Suriye’de 12 yılı aşkın süredir devam eden iç savaş, milyonlarca sığınmacı başta olmak üzere Türkiye’yi her yönüyle derinden etkiledi. Bana kalırsa, “Emevi Camii’nde namaz kılmak” yerine, Ekrem İmamoğlu’nun öncülüğünde düzenlenen Ortadoğu ve Kuzey Afrika Belediye Başkanları Barış ve İşbirliği Toplantısı’nda, İslam dünyasından birçok belediye başkanıyla Eyüp Sultan Camii’nde Cuma namazı kılınması, Türkiye’nin barış yapıcı, kapsayıcı ve diyalog kurucu kimliğini çok daha güçlü bir şekilde yansıtıyor.

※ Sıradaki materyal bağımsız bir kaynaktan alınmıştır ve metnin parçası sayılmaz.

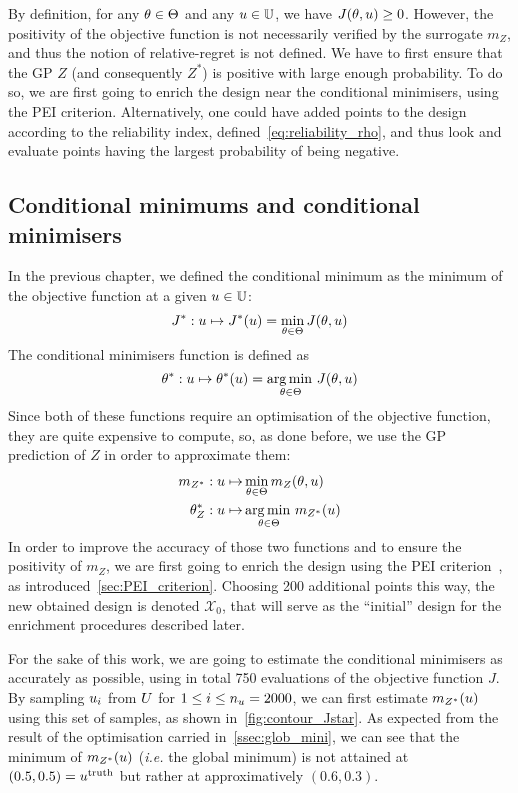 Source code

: \documentclass[../../Main_ManuscritThese.tex]{subfiles}
\begin{document}
By definition, for any $\theta\in \Theta$ and any $u \in \mathbb{U}$, we
have $J(\theta, u) \geq 0$.  However, the positivity of the objective
function is not necessarily verified by the surrogate $m_Z$, and thus
the notion of relative-regret is not defined. We have to first ensure
that the GP $Z$ (and consequently $Z^*$) is positive with large enough
probability.  To do so, we are first going to enrich the design near
the conditional minimisers, using the PEI criterion.  Alternatively,
one could have added points to the design according to the reliability
index, defined~\cref{eq:reliability_rho}, and thus look and evaluate points
having the largest probability of being negative.


\subsection{Conditional minimums and conditional minimisers}
\label{ssec:croco_cond_minimum_minimisers}

In the previous chapter, we defined the conditional minimum as the
minimum of the objective function at a given $u\in \mathbb{U}$:
\begin{equation}
  J^* : u \mapsto J^*(u) = \min_{\theta\in\Theta} J(\theta, u)
\end{equation}
The conditional minimisers function is defined as
\begin{equation}
  \theta^*:u  \mapsto \theta^*(u) = \operatorname*{arg\,min \,}_{\theta \in \Theta} J(\theta, u)
\end{equation}
Since both of these functions require an optimisation of the objective
function, they are quite expensive to compute, so, as done before, we
use the GP prediction of $Z$ in order to approximate them:
\begin{align}
  m_{Z^*}: u\mapsto &\min_{\theta \in \Theta} m_Z(\theta, u) \\
  \theta^*_{Z}: u  \mapsto &\operatorname*{arg\,min \,}_{\theta \in \Theta} m_{Z^*}(u)
\end{align}
In order to improve the accuracy of those two functions and to ensure
the positivity of $m_Z$, we are first going to enrich the design using
the PEI criterion~\citep{ginsbourger_bayesian_2014}, as
introduced~\cref{sec:PEI_criterion}.  Choosing \num{200}
additional points this way, the new obtained design is denoted
$\mathcal{X}_0$, that will serve as the ``initial'' design for the
enrichment procedures described later.

For the sake of this work, we are going to estimate the conditional
minimisers as accurately as possible, using in total \num{750}
evaluations of the objective function $J$. By sampling $u_i$ from
$U$ for $1\leq i \leq n_{u}=\num{2000}$, we can first estimate
$m_{Z^*}(u)$ using this set of samples, as shown
in~\cref{fig:contour_Jstar}. As expected from the result of the
optimisation carried in~\cref{ssec:glob_mini}, we can see that the
minimum of $m_{Z^*}(u)$ (\emph{i.e.} the global minimum) is not
attained at $(0.5, 0.5)=u^{\mathrm{truth}}$ but rather at
approximatively $(\num{0.6},\num{0.3})$.
\end{document}
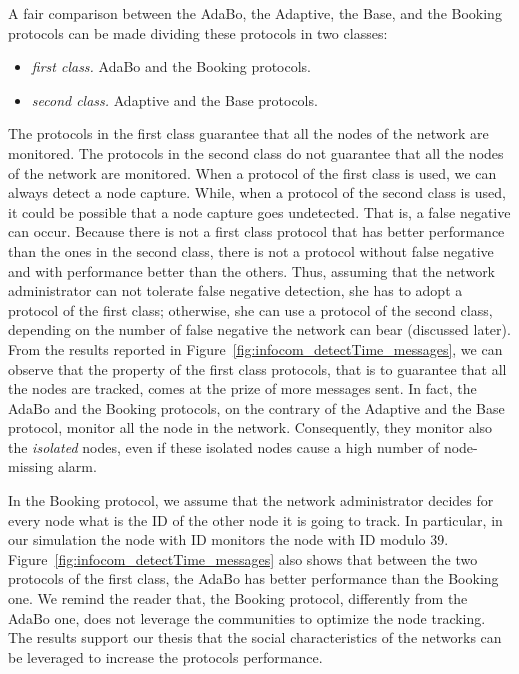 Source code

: \documentclass{IEEEconf}
\begin{document}
A fair comparison between the AdaBo, the Adaptive, the Base, and the Booking protocols can be made dividing these protocols in two classes:
\begin{itemize}
\item \textit{first class.} AdaBo and the Booking protocols.
\item \textit{second class.} Adaptive and the Base protocols.
\end{itemize}
The protocols in the first class guarantee that all the nodes of the network are monitored. The protocols in the second class do not guarantee that all the nodes of the network are monitored. When a protocol of the first class is used, we can always detect a node capture. While, when a protocol of the second class is used, it could be possible that a node capture goes undetected. That is, a false negative can occur. Because there is not a first class protocol that has better performance than the ones in the second class, there is not a protocol without false negative and with performance better than the others. Thus, assuming that the network administrator can not tolerate false negative detection, she has to adopt a protocol of the first class; otherwise, she can use a protocol of the second class, depending on the number of false negative the network can bear (discussed later). From the results reported in Figure~\ref{fig:infocom_detectTime_messages}, we can observe that the property of the first class protocols, that is to guarantee that all the nodes are tracked, comes at the prize of more messages sent. In fact, the AdaBo and the Booking protocols, on the contrary of the Adaptive and the Base protocol, monitor all the node in the network. Consequently, they monitor also the \textit{isolated} nodes, even if these isolated nodes cause a high number of node-missing alarm.

In the Booking protocol, we assume that the network administrator decides for every node what is the ID of the other node it is going to track. In particular, in our simulation the node with ID  monitors the node with ID  modulo 39. Figure~\ref{fig:infocom_detectTime_messages} also shows that between the two protocols of the first class, the AdaBo has better performance than the Booking one. We remind the reader that, the Booking protocol, differently from the AdaBo one, does not leverage the communities to optimize the node tracking. The results support our thesis that the social characteristics of the networks can be leveraged to increase the protocols performance.
\end{document}

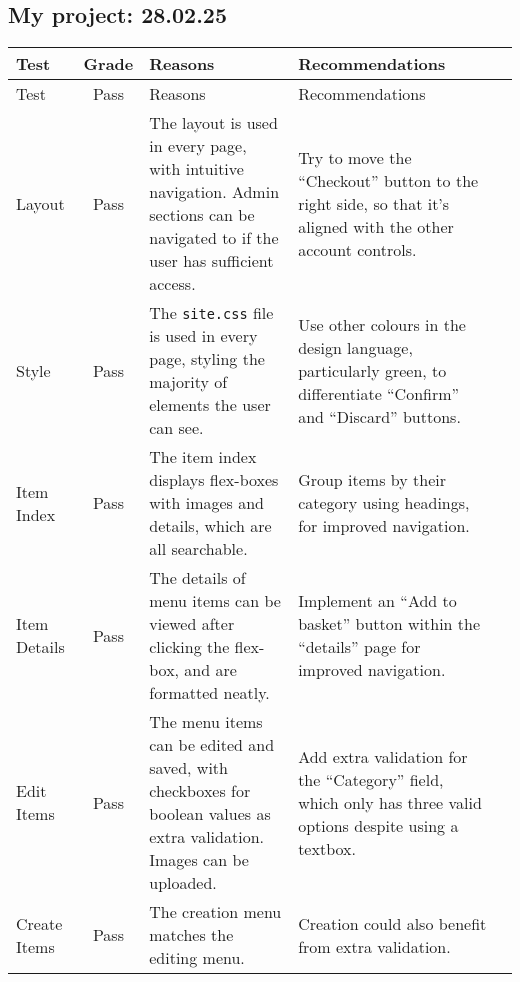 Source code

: \documentclass{article}
\begin{document}
  \subsection{My project: 28.02.25}
  \begin{adjustwidth}{-2cm}{-2cm}
  \begin{center} %
    \begin{longtable}{|p{1.2cm}|c|p{5cm}|p{5cm}|c|}
      \hline Test & Grade & Reasons & Recommendations \\ \hline 
      \endfirsthead
      
      \hline Test & Pass & Reasons & Recommendations \\ \hline 
      \endhead

      Layout & Pass & 
      The layout is used in every page, with intuitive navigation. Admin sections can be navigated to if the user has sufficient access. &
      Try to move the ``Checkout'' button to the right side, so that it's aligned with the other account controls. \\ \hline

      Style & Pass & 
      The \texttt{site.css} file is used in every page, styling the majority of elements the user can see. &
      Use other colours in the design language, particularly green, to differentiate ``Confirm'' and ``Discard'' buttons. \\ \hline
      
      Item Index & Pass &
      The item index displays flex-boxes with images and details, which are all searchable. &
      Group items by their category using headings, for improved navigation. \\ \hline

      Item Details & Pass &
      The details of menu items can be viewed after clicking the flex-box, and are formatted neatly. &
      Implement an ``Add to basket'' button within the ``details'' page for improved navigation.\\ \hline

      Edit Items & Pass &
      The menu items can be edited and saved, with checkboxes for boolean values as extra validation. Images can be uploaded. &
      Add extra validation for the ``Category'' field, which only has three valid options despite using a textbox. \\ \hline

      Create Items & Pass &
      The creation menu matches the editing menu. &
      Creation could also benefit from extra validation. \\ \hline


\end{longtable}
\end{center}
\end{adjustwidth}
\end{document}
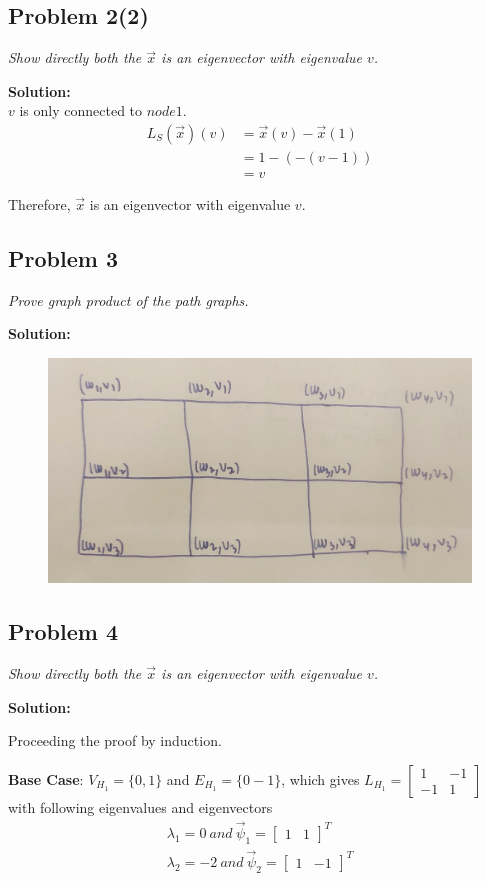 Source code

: \documentclass[12pt,a4paper]{article}
\newcommand{\solution}{\noindent\textbf{Solution:}\\\indent}
\begin{document}
\newpage
\subsection*{Problem 2(2)}
\textit{
    Show directly both the $\vec{x}$ is an eigenvector with eigenvalue $v$.
}

\solution
$v$ is only connected to $node 1$.
\begin{align*}
    L_S(\vec{x})(v) &= \vec{x}(v) - \vec{x}(1) \\
                    &= 1 - (-(v-1)) \\
                    &= v
\end{align*}

Therefore, $\vec{x}$ is an eigenvector with eigenvalue $v$.

\subsection*{Problem 3}
\textit{
    Prove graph product of the path graphs.
}

\solution
\begin{figure}[H]
    \centering
    \includegraphics[width=12cm]{01.jpg}
\end{figure}

\newpage
\subsection*{Problem 4}
\textit{
    Show directly both the $\vec{x}$ is an eigenvector with eigenvalue $v$.
}

\solution

Proceeding the proof by induction.

\textbf{Base Case}: $V_{H_1} = \{0,1\}$ and $E_{H_1}=\{0-1\}$, which gives $L_{H_1}=\begin{bmatrix}1 & -1 \\ -1 & 1\end{bmatrix}$ with following eigenvalues and eigenvectors
\begin{align*}
    \lambda_1 = 0\ and\ \vec{\psi}_1 = \begin{bmatrix}1& 1\end{bmatrix}^T \\
    \lambda_2 = -2\ and\ \vec{\psi}_2 = \begin{bmatrix}1& -1\end{bmatrix}^T
\end{align*}
\end{document}
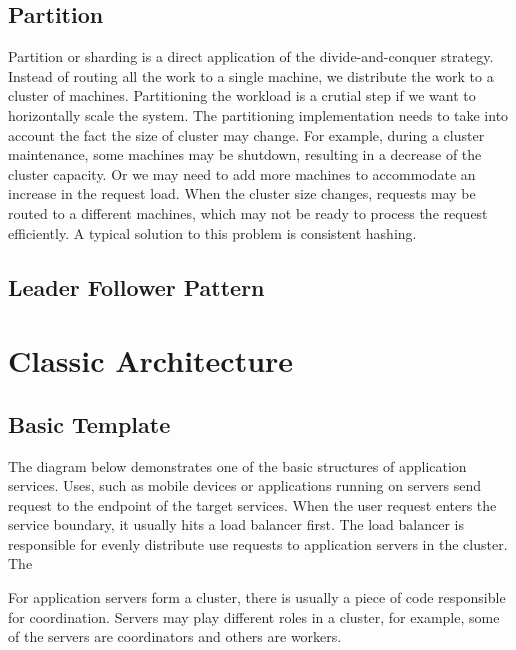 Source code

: \documentclass[letterpaper, oneside]{book}
\begin{document}
\section{Partition}
Partition or sharding is a direct application of the divide-and-conquer strategy. Instead of routing all the work to a single machine, we distribute the work to a cluster of machines. Partitioning the workload is a crutial step if we want to horizontally scale the system. The partitioning implementation needs to take into account the fact the size of cluster may change.
For example, during a cluster maintenance, some machines may be shutdown, resulting in a decrease of the cluster capacity. Or we may need to add more machines to accommodate an increase in the request load. When the cluster size changes, requests may be routed to a different machines, which may not be ready to process the request efficiently. A typical solution to this problem is consistent hashing.


\section{Leader Follower Pattern}




\chapter{Classic Architecture}

\section{Basic Template}

The diagram below demonstrates one of the basic structures of application services. Uses, such as mobile devices or applications running on servers send request to the endpoint of the target services. When the user request enters the service boundary, it usually hits a load balancer first. The load balancer is responsible for evenly distribute use requests to application servers in the cluster. The

For application servers form a cluster, there is usually a piece of code responsible for coordination. Servers may play different roles in a cluster, for example, some of the servers are coordinators and others are workers.
\end{document}
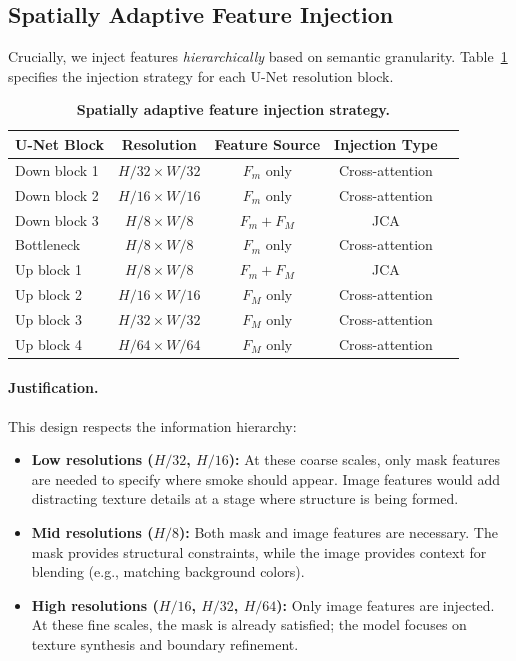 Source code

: \documentclass[journal]{IEEEtran}
\begin{document}
\subsection{Spatially Adaptive Feature Injection}

Crucially, we inject features \emph{hierarchically} based on semantic granularity. Table~\ref{tab:injection} specifies the injection strategy for each U-Net resolution block.

\begin{table}[t]
\centering
\caption{\textbf{Spatially adaptive feature injection strategy.}}
\label{tab:injection}
\begin{tabular}{lcccc}
\toprule
U-Net Block & Resolution & Feature Source & Injection Type \\
\midrule
Down block 1 & $H/32 \times W/32$ & $F_m$ only & Cross-attention \\
Down block 2 & $H/16 \times W/16$ & $F_m$ only & Cross-attention \\
Down block 3 & $H/8 \times W/8$ & $F_m + F_M$ & JCA \\
Bottleneck & $H/8 \times W/8$ & $F_m$ only & Cross-attention \\
Up block 1 & $H/8 \times W/8$ & $F_m + F_M$ & JCA \\
Up block 2 & $H/16 \times W/16$ & $F_M$ only & Cross-attention \\
Up block 3 & $H/32 \times W/32$ & $F_M$ only & Cross-attention \\
Up block 4 & $H/64 \times W/64$ & $F_M$ only & Cross-attention \\
\bottomrule
\end{tabular}
\end{table}

\paragraph{Justification.}
This design respects the information hierarchy:
\begin{itemize}
    \item \textbf{Low resolutions ($H/32$, $H/16$):} At these coarse scales, only mask features are needed to specify where smoke should appear. Image features would add distracting texture details at a stage where structure is being formed.
    \item \textbf{Mid resolutions ($H/8$):} Both mask and image features are necessary. The mask provides structural constraints, while the image provides context for blending (e.g., matching background colors).
    \item \textbf{High resolutions ($H/16$, $H/32$, $H/64$):} Only image features are injected. At these fine scales, the mask is already satisfied; the model focuses on texture synthesis and boundary refinement.
\end{itemize}
\end{document}
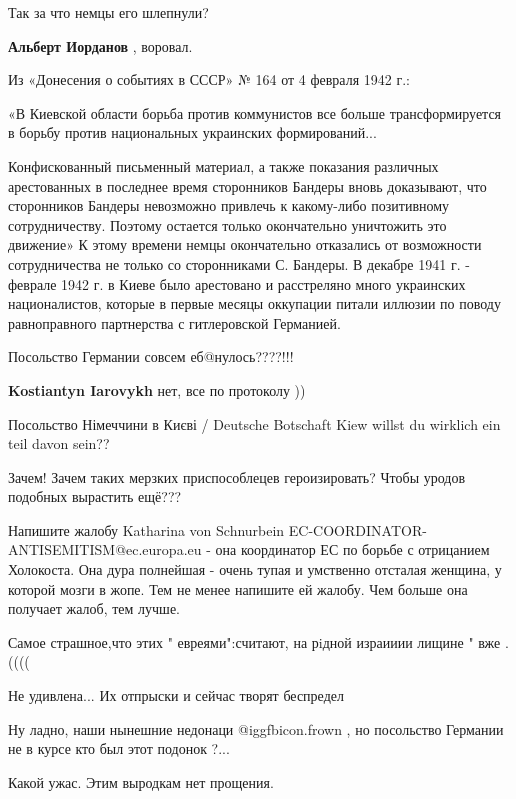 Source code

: \begin{itemize}
\begin{itemize}
\end{itemize} %

Так за что немцы его шлепнули?

\begin{itemize} %
\textbf{Альберт Иорданов} , воровал.


Из «Донесения о событиях в СССР» № 164 от 4 февраля 1942 г.:

«В Киевской области борьба против коммунистов все больше трансформируется в
борьбу против национальных украинских формирований...

Конфискованный письменный материал, а также показания различных арестованных в
последнее время сторонников Бандеры вновь доказывают, что сторонников Бандеры
невозможно привлечь к какому-либо позитивному сотрудничеству. Поэтому остается
только окончательно уничтожить это движение» К этому времени немцы окончательно
отказались от возможности сотрудничества не только со сторонниками С. Бандеры.
В декабре 1941 г. - феврале 1942 г. в Киеве было арестовано и расстреляно много
украинских националистов, которые в первые месяцы оккупации питали иллюзии по
поводу равноправного партнерства с гитлеровской Германией.

\end{itemize} %

Посольство Германии совсем еб@нулось????!!!

\begin{itemize} %
\textbf{Kostiantyn Iarovykh} нет, все по протоколу ))
\end{itemize} %

Посольство Німеччини в Києві / Deutsche Botschaft Kiew willst du wirklich ein teil davon sein??

Зачем! Зачем таких мерзких приспособлецев героизировать?
Чтобы уродов подобных вырастить ещё???


Напишите жалобу Katharina von Schnurbein
EC-COORDINATOR-ANTISEMITISM@ec.europa.eu - она координатор ЕС по борьбе с
отрицанием Холокоста. Она дура полнейшая - очень тупая и умственно отсталая
женщина, у которой мозги в жопе. Тем не менее напишите ей жалобу. Чем больше
она получает жалоб, тем лучше.

Самое страшное,что этих " евреями":считают, на рiдной израииии лищине " вже .((((

Не удивлена... Их отпрыски и сейчас творят беспредел

Ну ладно, наши нынешние недонаци  @igg{fbicon.frown} , но посольство Германии не в курсе кто был этот подонок ?...

Какой ужас. Этим выродкам нет прощения.


\end{itemize} %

İktidarın sınırlandırıcı politikalarına rağmen Türkiye’yi ve Türk milletini en iyi şekilde temsil etmek için çaba harcıyor. Bu mücadeleyi, Cumhuriyet Halk Partisi’ne mensup bir Türkiye Belediyeler Birliği Başkanı olarak, yerel diplomasinin gücünü ve Türkiye’nin potansiyelini uluslararası arenada en etkin şekilde sergileyerek sürdürüyor.
Ekrem İmamoğlu’nun dış politika vizyonu, Türkiye’nin geçmişten gelen geleneksel diplomasi anlayışını günümüz koşullarına uyarlayan, kapsayıcı ve dengeli bir model olarak dikkat çekiyor. Bu model, yalnızca Türkiye için değil, bölge için de umut verici bir gelecek vaat ediyor.
Recep Tayyip Erdoğan’ın kendisini "Türkiye’nin muhtarı" olarak tanımlaması, siyasette güçlü ve halkla bütünleşmiş bir metafor olarak hafızalara kazınmıştı. Benzer bir perspektifle bakıldığında, TBB Başkanı Ekrem İmamoğlu da yerel yönetimden ulusal düzeye uzanan etkisiyle "Türkiye’nin belediye başkanı" yakıştırmasını, yalnızca bir sıfat değil, geleceğe dair bir liderlik vizyonu olarak hak ediyor.